Ante las colosales barreras que impone la pobreza, muros altos que levanta el mediocre que se cree superior, la alternativa ya no era lo establecido, que no considera a ciertas personas, sino el contacto personal, la ayuda individual. Llamaron por teléfono a la familia que tres años antes había acogido como huésped de verano al niño Brahim, entonces de 12 años.
(*) Asociación de Amigos del Pueblo Saharaui. https://amistadsaharaui.org
Para que se sepa
Para viajar a España a fin de recibir tratamiento a cargo de la sanidad pública, Brahim y su madre necesitaban un visado especial. Pero todo lo administrativo, legal y burocrático se convierte en un muro cruel, difícil de salvar, para quien no tiene dinero, cultura y ni tan sólo una nacionalidad. El papeleo, con demasiada frecuencia, abusa impune de las personas.
El papeleo del visado tardó bastante en llegar, y solo autorizaba a viajar a Brahim. La visa de la madre fue denegada, Brahim viajó solo, con pasaporte de Argelia. Lo estaban esperando y tan pronto como fue posible recibió tratamiento en un centro público de oncología infanto-juvenil de Madrid. El paciente entonces mejoró.
El caso de este chico con cáncer y sin recursos ha sido publicado al más alto nivel para que el mundo sepa, y piense, y si quiere se mire a sí mismo (1). Incluyendo una profunda reflexión y una propuesta, lo publica un grupo de siete profesionales encabezados por el doctor Mohamed Salem Laroussi, del sistema de salud de Argelia y a la vez profesor de la Universidad de Murcia.
La publicación no dice cómo continuó la evolución de Brahim, y me temí lo peor.

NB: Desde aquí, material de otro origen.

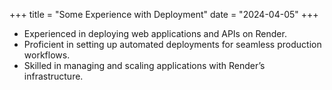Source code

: +++
title = "Some Experience with Deployment"
date = "2024-04-05"
+++

- Experienced in deploying web applications and APIs on Render.
- Proficient in setting up automated deployments for seamless production workflows.
- Skilled in managing and scaling applications with Render’s infrastructure.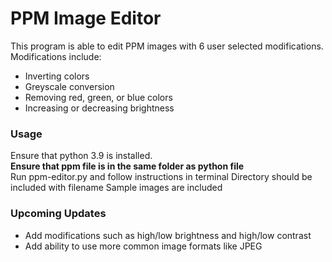 # PPM Image Editor
This program is able to edit PPM images with 6 user selected modifications. Modifications include:
- Inverting colors
- Greyscale conversion
- Removing red, green, or blue colors
- Increasing or decreasing brightness

### Usage  
Ensure that python 3.9 is installed.  
**Ensure that ppm file is in the same folder as python file**  
Run ppm-editor.py and follow instructions in terminal
Directory should be included with filename
Sample images are included
    
### Upcoming Updates
- Add modifications such as high/low brightness and high/low contrast
- Add ability to use more common image formats like JPEG

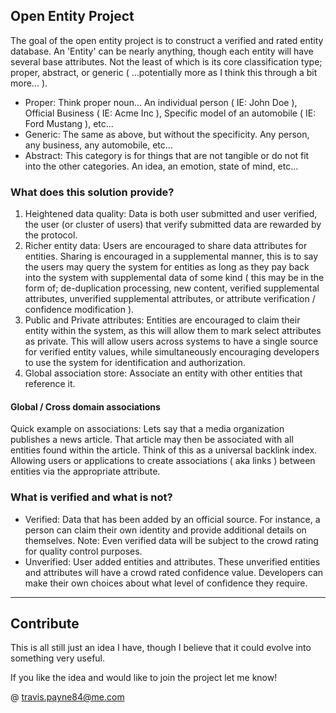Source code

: ## Open Entity Project

The goal of the open entity project is to construct a verified and rated entity database.  An 'Entity' can be nearly anything, though each entity will have several base attributes.  Not the least of which is its core classification type; proper, abstract, or generic ( ...potentially more as I think this through a bit more... ).

- Proper: Think proper noun... An individual person ( IE: John Doe ), Official Business ( IE: Acme Inc ), Specific model of an automobile ( IE: Ford Mustang ), etc...
- Generic: The same as above, but without the specificity.  Any person, any business, any automobile, etc...
- Abstract: This category is for things that are not tangible or do not fit into the other categories.  An idea, an emotion, state of mind, etc...

### What does this solution provide?

1. Heightened data quality: Data is both user submitted and user verified, the user (or cluster of users) that verify submitted data are rewarded by the protocol.
2. Richer entity data: Users are encouraged to share data attributes for entities.  Sharing is encouraged in a supplemental manner, this is to say the users may query the system for entities as long as they pay back into the system with supplemental data of some kind ( this may be in the form of; de-duplication processing, new content, verified supplemental attributes, unverified supplemental attributes, or attribute verification / confidence modification ).
3. Public and Private attributes: Entities are encouraged to claim their entity within the system, as this will allow them to mark select attributes as private.  This will allow users across systems to have a single source for verified entity values, while simultaneously encouraging developers to use the system for identification and authorization.
4. Global association store: Associate an entity with other entities that reference it.

#### Global / Cross domain associations
Quick example on associations: Lets say that a media organization publishes a news article. That article may then be associated with all entities found within the article.  Think of this as a universal backlink index.  Allowing users or applications to create associations ( aka links ) between entities via the appropriate attribute.

### What is verified and what is not?
- Verified: Data that has been added by an official source.  For instance, a person can claim their own identity and provide additional details on themselves.  Note: Even verified data will be subject to the crowd rating for quality control purposes.
- Unverified: User added entities and attributes.  These unverified entities and attributes will have a crowd rated confidence value. Developers can make their own choices about what level of confidence they require.

---

## Contribute

This is all still just an idea I have, though I believe that it could evolve into something very useful.


If you like the idea and would like to join the project let me know!

@ <travis.payne84@me.com>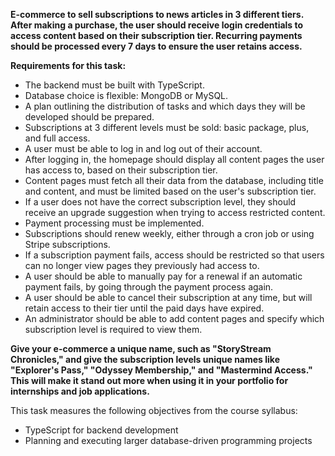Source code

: **E-commerce to sell subscriptions to news articles in 3 different tiers. After making a purchase, the user should receive login credentials to access content based on their subscription tier. Recurring payments should be processed every 7 days to ensure the user retains access.**

**Requirements for this task:**

- The backend must be built with TypeScript.
- Database choice is flexible: MongoDB or MySQL.
- A plan outlining the distribution of tasks and which days they will be developed should be prepared.
- Subscriptions at 3 different levels must be sold: basic package, plus, and full access.
- A user must be able to log in and log out of their account.
- After logging in, the homepage should display all content pages the user has access to, based on their subscription tier.
- Content pages must fetch all their data from the database, including title and content, and must be limited based on the user's subscription tier.
- If a user does not have the correct subscription level, they should receive an upgrade suggestion when trying to access restricted content.
- Payment processing must be implemented.
- Subscriptions should renew weekly, either through a cron job or using Stripe subscriptions.
- If a subscription payment fails, access should be restricted so that users can no longer view pages they previously had access to.
- A user should be able to manually pay for a renewal if an automatic payment fails, by going through the payment process again.
- A user should be able to cancel their subscription at any time, but will retain access to their tier until the paid days have expired.
- An administrator should be able to add content pages and specify which subscription level is required to view them.

**Give your e-commerce a unique name, such as "StoryStream Chronicles," and give the subscription levels unique names like "Explorer's Pass," "Odyssey Membership," and "Mastermind Access." This will make it stand out more when using it in your portfolio for internships and job applications.**

This task measures the following objectives from the course syllabus:

- TypeScript for backend development
- Planning and executing larger database-driven programming projects
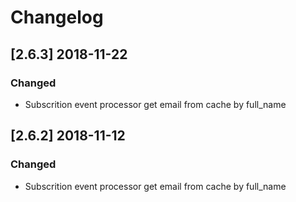 # Changelog

## [2.6.3] 2018-11-22

### Changed

- Subscrition event processor get email from cache by full_name

## [2.6.2] 2018-11-12

### Changed

- Subscrition event processor get email from cache by full_name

Para saber qué pasó, cómo está, o si murió finalmente, le escribí un mail al doctor Laroussi. Además le avisaba que comentaría el caso en la prensa, y le solicitaba fotos de la realidad infantil en los campamentos saharauis.

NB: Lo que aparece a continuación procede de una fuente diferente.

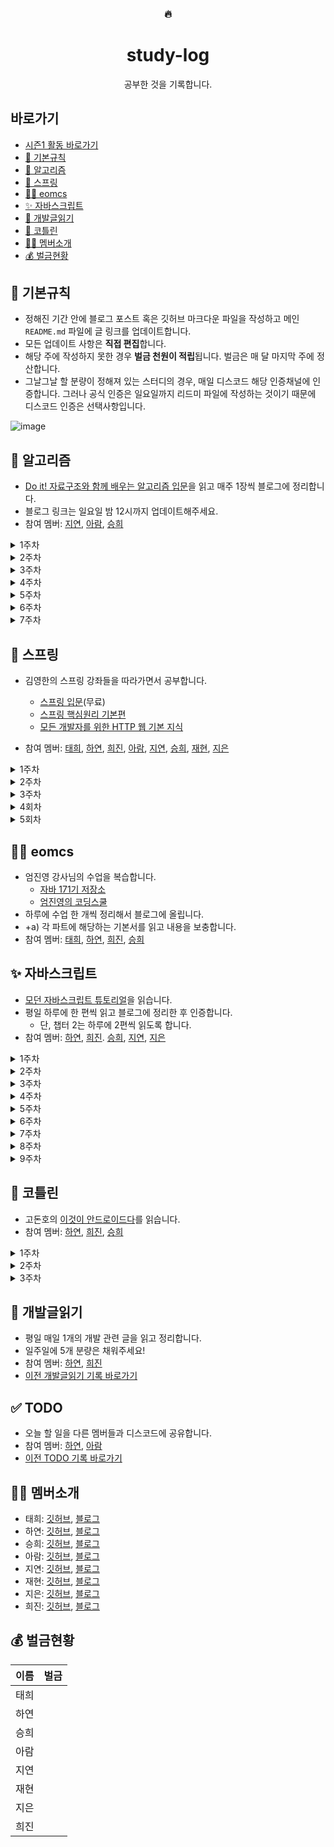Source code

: <div align="center">
      <h3>🔥</h3>
        <h1>study-log</h1>
  공부한 것을 기록합니다.
</div>


## 바로가기
- [시즌1 활동 바로가기](https://github.com/muhan-memdori/study-log/blob/main/README-01.md)
- [📌 기본규칙](#-기본규칙)
- [🧩 알고리즘](#-알고리즘)
- [🌿 스프링](#-스프링)
- [👨‍🏫 eomcs](#-eomcs)
- [✨ 자바스크립트](#-자바스크립트)
- [📕 개발글읽기](#-개발글읽기)
- [🌈 코틀린](#-코틀린)
- [🙋‍♀️ 멤버소개](#%EF%B8%8F-멤버소개)
- [💰 벌금현황](#-벌금현황)



## 📌 기본규칙

- 정해진 기간 안에 블로그 포스트 혹은 깃허브 마크다운 파일을 작성하고 메인 `README.md` 파일에 글 링크를 업데이트합니다.
- 모든 업데이트 사항은 **직접 편집**합니다.
- 해당 주에 작성하지 못한 경우 **벌금 천원이 적립**됩니다. 벌금은 매 달 마지막 주에 정산합니다.
- 그날그날 할 분량이 정해져 있는 스터디의 경우, 매일 디스코드 해당 인증채널에 인증합니다. 그러나 공식 인증은 일요일까지 리드미 파일에 작성하는 것이기 때문에 디스코드 인증은 선택사항입니다.

![image](https://user-images.githubusercontent.com/50407047/104146011-87d29e00-540c-11eb-8d5a-5863ec081e52.png)

## 🧩 알고리즘
- [Do it! 자료구조와 함께 배우는 알고리즘 입문](http://www.yes24.com/Product/Goods/60547893?OzSrank=3)을 읽고 매주 1장씩 블로그에 정리합니다.
- 블로그 링크는 일요일 밤 12시까지 업데이트해주세요.
- 참여 멤버: [지연](https://github.com/jiyounyou), [아람](https://github.com/YuAram), [승희](https://github.com/seunghee-ryu)
<details>
<summary>1주차</summary>

1장: 기본 알고리즘

- [ ] [지연](https://jiyounyou.github.io/java/algorithm-01/)
- [x] [아람](https://runaramrun.tistory.com/entry/%EC%9E%90%EB%A3%8C%EA%B5%AC%EC%A1%B0%EC%99%80%ED%95%A8%EA%BB%98%EB%B0%B0%EC%9A%B0%EB%8A%94%EC%95%8C%EA%B3%A0%EB%A6%AC%EC%A6%98%EC%9E%85%EB%AC%B8-1%EC%9E%A5-%EA%B8%B0%EB%B3%B8%EC%95%8C%EA%B3%A0%EB%A6%AC%EC%A6%98)
- [x] [승희](https://seunghee-ryu.github.io/javaalgorithm/JavaAlgorithm01/)

</details>

<details>
<summary>2주차</summary>

2장: 기본 자료구조

- [ ] 지연
- [ ] 아람
- [ ] 승희

</details>

<details>
<summary>3주차</summary>

3장: 검색

- [ ] 지연
- [ ] 아람
- [ ] 승희

</details>

<details>
<summary>4주차</summary>

4장: 스택과 큐

- [ ] 지연
- [ ] 아람
- [ ] 승희

</details>

<details>
<summary>5주차</summary>

5장: 재귀 알고리즘

- [ ] 지연
- [ ] 아람
- [ ] 승희

</details>

<details>
<summary>6주차</summary>

6장: 정렬 (198~241쪽: 버블정렬, 단순 선택 정렬, 단순 삽입 정렬, 셸정렬, 퀵정렬)

- [ ] 지연
- [ ] 아람
- [ ] 승희

</details>

<details>
<summary>7주차</summary>

6장 (242~272쪽: 병합 정렬, 힙정렬, 도수 정렬) ~ 7장: 집합

- [ ] 지연
- [ ] 아람
- [ ] 승희

</details>


## 🌿 스프링

- 김영한의 스프링 강좌들을 따라가면서 공부합니다.
  - [스프링 입문](https://www.inflearn.com/course/%EC%8A%A4%ED%94%84%EB%A7%81-%EC%9E%85%EB%AC%B8-%EC%8A%A4%ED%94%84%EB%A7%81%EB%B6%80%ED%8A%B8#description)(무료)
  - [스프링 핵심원리 기본편](https://www.inflearn.com/course/%EC%8A%A4%ED%94%84%EB%A7%81-%ED%95%B5%EC%8B%AC-%EC%9B%90%EB%A6%AC-%EA%B8%B0%EB%B3%B8%ED%8E%B8)
  - [모든 개발자를 위한 HTTP 웹 기본 지식](https://www.inflearn.com/course/http-%EC%9B%B9-%EB%84%A4%ED%8A%B8%EC%9B%8C%ED%81%AC)

- 참여 멤버: [태희](https://github.com/TaeheeKim15), [하연](https://github.com/hayeon17kim), [희진](https://github.com/Hee-jin506), [아람](https://github.com/YuAram), [지연](https://github.com/jiyounyou), [승희](https://github.com/seunghee-ryu), [재현](https://github.com/jaehyunYi), [지은](https://github.com/j-jieun2)

<details>
<summary>1주차</summary>

스프링 입문 섹션 0~5

- [ ] 태희
- [x] 하연 [01](https://hayeon17kim.github.io/spring/spring-basic-01) [02](https://hayeon17kim.github.io/spring/spring-basic-02) [03](https://hayeon17kim.github.io/spring/spring-basic-03) [04](https://hayeon17kim.github.io/spring/spring-basic-04) [05](https://hayeon17kim.github.io/spring/spring-basic-05)
- [X] 희진 [01](https://hee-jin506.github.io/spring/2021/01/04/%EA%B9%80%EC%98%81%ED%95%9C%EC%9D%98-%EC%8A%A4%ED%94%84%EB%A7%81-%EC%9E%85%EB%AC%B8-1.-%ED%94%84%EB%A1%9C%EC%A0%9D%ED%8A%B8-%ED%99%98%EA%B2%BD-%EC%84%A4%EC%A0%95.html) [02](https://hee-jin506.github.io/spring/2021/01/12/%EA%B9%80%EC%98%81%ED%95%9C%EC%9D%98-%EC%8A%A4%ED%94%84%EB%A7%81-%EC%9E%85%EB%AC%B8-2.-%EC%8A%A4%ED%94%84%EB%A7%81-%EC%9B%B9-%EA%B0%9C%EB%B0%9C-%EA%B8%B0%EC%B4%88.html) [03](https://hee-jin506.github.io/spring/2021/01/13/%EA%B9%80%EC%98%81%ED%95%9C%EC%9D%98-%EC%8A%A4%ED%94%84%EB%A7%81-%EC%9E%85%EB%AC%B8-3.-%ED%9A%8C%EC%9B%90-%EA%B4%80%EB%A6%AC-%EC%98%88%EC%A0%9C-%EB%B0%B1%EC%97%94%EB%93%9C-%EA%B0%9C%EB%B0%9C.html) [04](https://hee-jin506.github.io/spring/2021/01/17/spring-4.html) [05](https://hee-jin506.github.io/spring/2021/01/17/spring-5.html)
- [ ] 아람 [01](https://runaramrun.tistory.com/entry/%EC%9D%B8%ED%94%84%EB%9F%B0%EC%8A%A4%ED%94%84%EB%A7%81-%EC%9E%85%EB%AC%B8-%EC%84%B9%EC%85%9801-%ED%94%84%EB%A1%9C%EC%A0%9D%ED%8A%B8-%ED%99%98%EA%B2%BD%EC%84%A4%EC%A0%95) [02](https://runaramrun.tistory.com/entry/%EC%9D%B8%ED%94%84%EB%9F%B0%EC%8A%A4%ED%94%84%EB%A7%81-%EC%9E%85%EB%AC%B8-%EC%84%B9%EC%85%9802-%EC%8A%A4%ED%94%84%EB%A7%81-%EC%9B%B9-%EA%B0%9C%EB%B0%9C-%EA%B8%B0%EC%B4%88)
- [ ] 지연
- [x] 승희 [01](https://seunghee-ryu.github.io/spring/spring01/) [02](https://seunghee-ryu.github.io/spring/spring02/) [03](https://seunghee-ryu.github.io/spring/spring03/) [04](https://seunghee-ryu.github.io/spring/spring04/) [05](https://seunghee-ryu.github.io/spring/spring05/)
- [ ] 재현
- [x] 지은 [01~05](https://velog.io/@jsje02/series/Spring)
</details>

<details>
<summary>2주차</summary>

스프링 입문 섹션 6~7

스프링 핵심원리 섹션 0~3
- [ ] 태희
- [ ] 하연
- [ ] 희진
- [ ] 아람
- [ ] 지연
- [ ] 승희

</details>

<details>
<summary>3주차</summary>

스프링 핵심원리 섹션 4~7
- [ ] 태희
- [ ] 하연
- [ ] 희진
- [ ] 아람
- [ ] 지연
- [ ] 승희
- [ ] 재현

</details>

<details>
<summary>4회차</summary>

스프링 핵심원리 섹션 8~9

HTTP 웹 기본 지식 섹션 0~1

- [ ] 태희
- [ ] 하연
- [ ] 희진
- [ ] 아람
- [ ] 지연
- [ ] 승희
- [ ] 재현

</details>

<details>
<summary>5회차</summary>

HTTP 웹 기본 지식 섹션 2~6
- [ ] 태희
- [ ] 하연
- [ ] 희진
- [ ] 아람
- [ ] 지연
- [ ] 승희
- [ ] 재현

</details>

## 👨‍🏫 eomcs
- 엄진영 강사님의 수업을 복습합니다.
    - [자바 171기 저장소](https://github.com/eomjinyoung/bitcamp-20200713)
    - [엄진영의 코딩스쿨](https://github.com/eomcs)
- 하루에 수업 한 개씩 정리해서 블로그에 올립니다.
- +a) 각 파트에 해당하는 기본서를 읽고 내용을 보충합니다.
- 참여 멤버: [태희](https://github.com/TaeheeKim15), [하연](https://github.com/hayeon17kim), [희진](https://github.com/Hee-jin506), [승희](https://github.com/seunghee-ryu/seunghee-ryu.github.io/tree/master/_posts/ReviewJAVA)


## ✨ 자바스크립트
- [모던 자바스크립트 튜토리얼](https://ko.javascript.info/)을 읽습니다.
- 평일 하루에 한 편씩 읽고 블로그에 정리한 후 인증합니다.
    - 단, 챕터 2는 하루에 2편씩 읽도록 합니다.
- 참여 멤버: [하연](https://github.com/hayeon17kim), [희진](https://github.com/Hee-jin506). [승희](https://github.com/seunghee-ryu), [지연](https://github.com/jiyounyou), [지은](https://github.com/j-jieun2)

<details>
<summary>1주차</summary>

**자바스크립트 기본**
2.1. Hello, world! ~ 2.10. if와 '?'를 사용한 조건 처리

- [x] 하연 [01](https://hayeon17kim.github.io/javascript/modern-js-0201) [02](https://hayeon17kim.github.io/javascript/modern-js-0202) [03](https://hayeon17kim.github.io/javascript/modern-js-0203) [04](https://hayeon17kim.github.io/javascript/modern-js-0204) [05](https://hayeon17kim.github.io/javascript/modern-js-0205) [06](https://hayeon17kim.github.io/javascript/modern-js-0206) [07](https://hayeon17kim.github.io/javascript/modern-js-0207) [08](https://hayeon17kim.github.io/javascript/modern-js-0208) [09](https://hayeon17kim.github.io/javascript/modern-js-0209) [10](https://hayeon17kim.github.io/javascript/modern-js-0210)
- [X] 희진 [01](https://hee-jin506.github.io/javascript/2021/01/05/%EB%AA%A8%EB%8D%98-JavaScript-%ED%8A%9C%ED%86%A0%EB%A6%AC%EC%96%BC-2.1.-Hello,-World!.html) [02](https://hee-jin506.github.io/javascript/2021/01/05/%EB%AA%A8%EB%8D%98-JavaScript-%ED%8A%9C%ED%86%A0%EB%A6%AC%EC%96%BC-2.2-%EC%BD%94%EB%93%9C-%EA%B5%AC%EC%A1%B0.html) [03](https://hee-jin506.github.io/javascript/2021/01/12/%EB%AA%A8%EB%8D%98-JavaScript-%ED%8A%9C%ED%86%A0%EB%A6%AC%EC%96%BC-2.3-%EC%97%84%EA%B2%A9-%EB%AA%A8%EB%93%9C.html) [04](https://hee-jin506.github.io/javascript/2021/01/12/%EB%AA%A8%EB%8D%98-JavaScript-%ED%8A%9C%ED%86%A0%EB%A6%AC%EC%96%BC-2.4-%EB%B3%80%EC%88%98%EC%99%80-%EC%83%81%EC%88%98.html) [05](https://hee-jin506.github.io/javascript/2021/01/13/%EB%AA%A8%EB%8D%98-JavaScript-%ED%8A%9C%ED%86%A0%EB%A6%AC%EC%96%BC-2.5-%EC%9E%90%EB%A3%8C%ED%98%95.html) [06](https://hee-jin506.github.io/javascript/2021/01/13/%EB%AA%A8%EB%8D%98-JavaScript-%ED%8A%9C%ED%86%A0%EB%A6%AC%EC%96%BC-2.6-alert,-prompt,-confirm%EC%9D%84-%EC%9D%B4%EC%9A%A9%ED%95%9C-%EC%83%81%ED%98%B8%EC%9E%91%EC%9A%A9.html) [07](https://hee-jin506.github.io/javascript/2021/01/14/moderjs-2-7.html) [08](https://hee-jin506.github.io/javascript/2021/01/15/modernjs-2-8.html) [09](https://hee-jin506.github.io/javascript/2021/01/17/modernjs-2-9.html) [10](https://hee-jin506.github.io/javascript/2021/01/17/modernjs-2-10.html)
- [ ] 승희 [01](https://seunghee-ryu.github.io/javascript/js2.1/) [02](https://seunghee-ryu.github.io/javascript/js2.2/) [03](https://seunghee-ryu.github.io/javascript/js.2.3/) [04](https://seunghee-ryu.github.io/javascript/js.2.4/) [05](https://seunghee-ryu.github.io/javascript/js2.5/) [06](https://seunghee-ryu.github.io/javascript/js2.6/) [07](https://seunghee-ryu.github.io/javascript/js2.7/) [08](https://seunghee-ryu.github.io/javascript/js2.8/) [09](https://seunghee-ryu.github.io/javascript/js2.9/) [10](https://seunghee-ryu.github.io/javascript/js2.10/)
- [ ] 지연
- [x] 지은 [01~10](https://velog.io/@jsje02/series/JAVASCRIPT)

</details>

<details>
<summary>2주차</summary>

**자바스크립트 기본**
2.9. 논리 연산자 ~ 2.18. if와 '?'를 사용한 조건 처리

**코드품질**
3.1. Chrome으로 디버깅하기 ~ 3.2. 코딩 스타일

- [ ] 하연
- [ ] 희진
- [ ] 승희
- [ ] 지연

</details>

<details>
<summary>3주차</summary>

**코드품질**
3.3. 주석 ~ 3.6. 폴리필

**객체:기본**
4.1. 객체 ~ 4.3. 가비지 컬렉션

- [ ] 하연
- [ ] 희진
- [ ] 승희
- [ ] 지연

</details>

<details>
<summary>4주차</summary>

**객체:기본**
4.4. 메서드와 `this` ~ 4.8. 객체를 원시형으로 변환하기

- [ ] 하연
- [ ] 희진
- [ ] 승희
- [ ] 지연

</details>

<details>
<summary>5주차</summary>

**자료구조와 자료형**
5.1 원시값의 메서드 ~ 5.5 배열과 메서드

- [ ] 하연
- [ ] 희진
- [ ] 승희
- [ ] 지연

</details>

<details>
<summary>6주차</summary>

**자료구조와 자료형**
5.6 iterable 객체 ~ 5.10 구조 분해 할당

- [ ] 하연
- [ ] 희진
- [ ] 승희
- [ ] 지연

</details>

<details>
<summary>7주차</summary>

**자료구조와 자료형**
5.11 Date 객체와 날짜 ~ 5.12 JSON과 메서드

**함수 심화학습**
6.1 재귀와 스택 ~ 6.3 전역 객체

- [ ] 하연
- [ ] 희진
- [ ] 승희
- [ ] 지연

</details>

<details>
<summary>8주차</summary>

**함수 심화학습**
6.4 오래된 `var` ~ 6.8. `setTimeout`과 `setInterval`을 이용한 호출 스케줄링

- [ ] 하연
- [ ] 희진
- [ ] 승희
- [ ] 지연

</details>

<details>
<summary>9주차</summary>

**함수 심화학습**
6.9 `call/apply`와 데코레이터, 포워딩 ~ 6.11. 화살표 함수 다시 살펴보기

**객체 프로퍼티 설정**
7.1 프로퍼티 플래그와 설명자 ~ 7.2. 프로퍼티 `getter`와 `setter`

- [ ] 하연
- [ ] 희진
- [ ] 승희
- [ ] 지연

</details>


## 🌈 코틀린

- 고돈호의 [이것이 안드로이드다](https://www.aladin.co.kr/shop/wproduct.aspx?ItemId=237983907)를 읽습니다.
- 참여 멤버: [하연](https://github.com/hayeon17kim), [희진](https://github.com/Hee-jin506), [승희](https://github.com/seunghee-ryu)

<details>
<summary>1주차</summary>

CHAPTER 1: 코틀린 안드로이드 이해하기 ~ CHAPTER 2: 개발 도구 설치와 앱 실행하기 

- [x] [하연](https://hayeon17kim.github.io/android/android-01)
- [X] [희진](https://hee-jin506.github.io/android%20&%20kotlin/2021/01/17/this-is-android-1.html)
- [x] [승희](https://seunghee-ryu.github.io/android/Android01/)

</details>

<details>
<summary>2주차</summary>

CHAPTER 3: 코틀린 사용을 위한 기본 문법

- [ ] 하연
- [ ] 희진
- [ ] 승희

</details>

<details>
<summary>3주차</summary>

CHAPTER 4: 위젯과 리소스 다루기

- [ ] 하연
- [ ] 희진
- [ ] 승희

</details>

## 📕 개발글읽기

- 평일 매일 1개의 개발 관련 글을 읽고 정리합니다.
- 일주일에 5개 분량은 채워주세요!
- 참여 멤버: [하연](https://github.com/hayeon17kim), [희진](https://github.com/Hee-jin506)
- [이전 개발글읽기 기록 바로가기](https://github.com/muhan-memdori/study-log/blob/main/README-01.md#-%EA%B0%9C%EB%B0%9C%EA%B8%80%EC%9D%BD%EA%B8%B0)

## ✅ TODO

- 오늘 할 일을 다른 멤버들과 디스코드에 공유합니다. 
- 참여 멤버: [하연](https://github.com/hayeon17kim), [아람](https://github.com/YuAram)
- [이전 TODO 기록 바로가기](https://github.com/muhan-memdori/study-log/blob/main/TODO.md)



## 🙋‍♀️ 멤버소개

- 태희: [깃허브](https://github.com/TaeheeKim15), [블로그](https://taehee12.tistory.com/)
- 하연: [깃허브](https://github.com/hayeon17kim), [블로그](https://hayeon17kim.github.io/)
- 승희: [깃허브](https://github.com/seunghee-ryu), [블로그](https://seunghee-ryu.github.io/)
- 아람: [깃허브](https://github.com/YuAram), [블로그](https://runaramrun.tistory.com/)
- 지연: [깃허브](https://github.com/jiyounyou), [블로그](https://jiyounyou.github.io/)
- 재현: [깃허브](https://github.com/jaehyunYi), [블로그](https://jaehyunYi.github.io/)
- 지은: [깃허브](https://github.com/j-jieun2), [블로그](https://velog.io/@jsje02)
- 희진: [깃허브](https://github.com/Hee-jin506), [블로그](https://eungeun506.tistory.com/)




## 💰 벌금현황
| 이름 |   벌금   |
| ---- | -------- |
| 태희 |       |
| 하연 |       |
| 승희 |       |
| 아람 |       |
| 지연 |       |
| 재현 |       |
| 지은 |       |
| 희진 |       |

No habían pasado ni tres horas y ya tenía en mi correo su respuesta, detallada y amable, y generosa. Brahim continúa el tratamiento contra el cáncer, y en ese momento estaba entre un ciclo y otro. Pero sabemos que esto no es garantía de curación, ni siquiera de supervivencia, sino que tan sólo es, y esto no es poco, la puerta de la esperanza que continúa abierta.
El profesor Laroussi me manda varias fotos sobre la infancia saharaui: escenas de juegos en un ambiente de desierto, un grupo de escolares entrando a una escuela, etc. En las fotos se ve alegría infantil en medio de la adversidad, pero también se ve que medio mundo no los reconoce como nación, como pueblo, como personas.
(1) "Statelessness: a boy with neck lumps and lethargy in a Sahrawi refugee camp in Algeria". Lancet, 8 de agosto de 2026.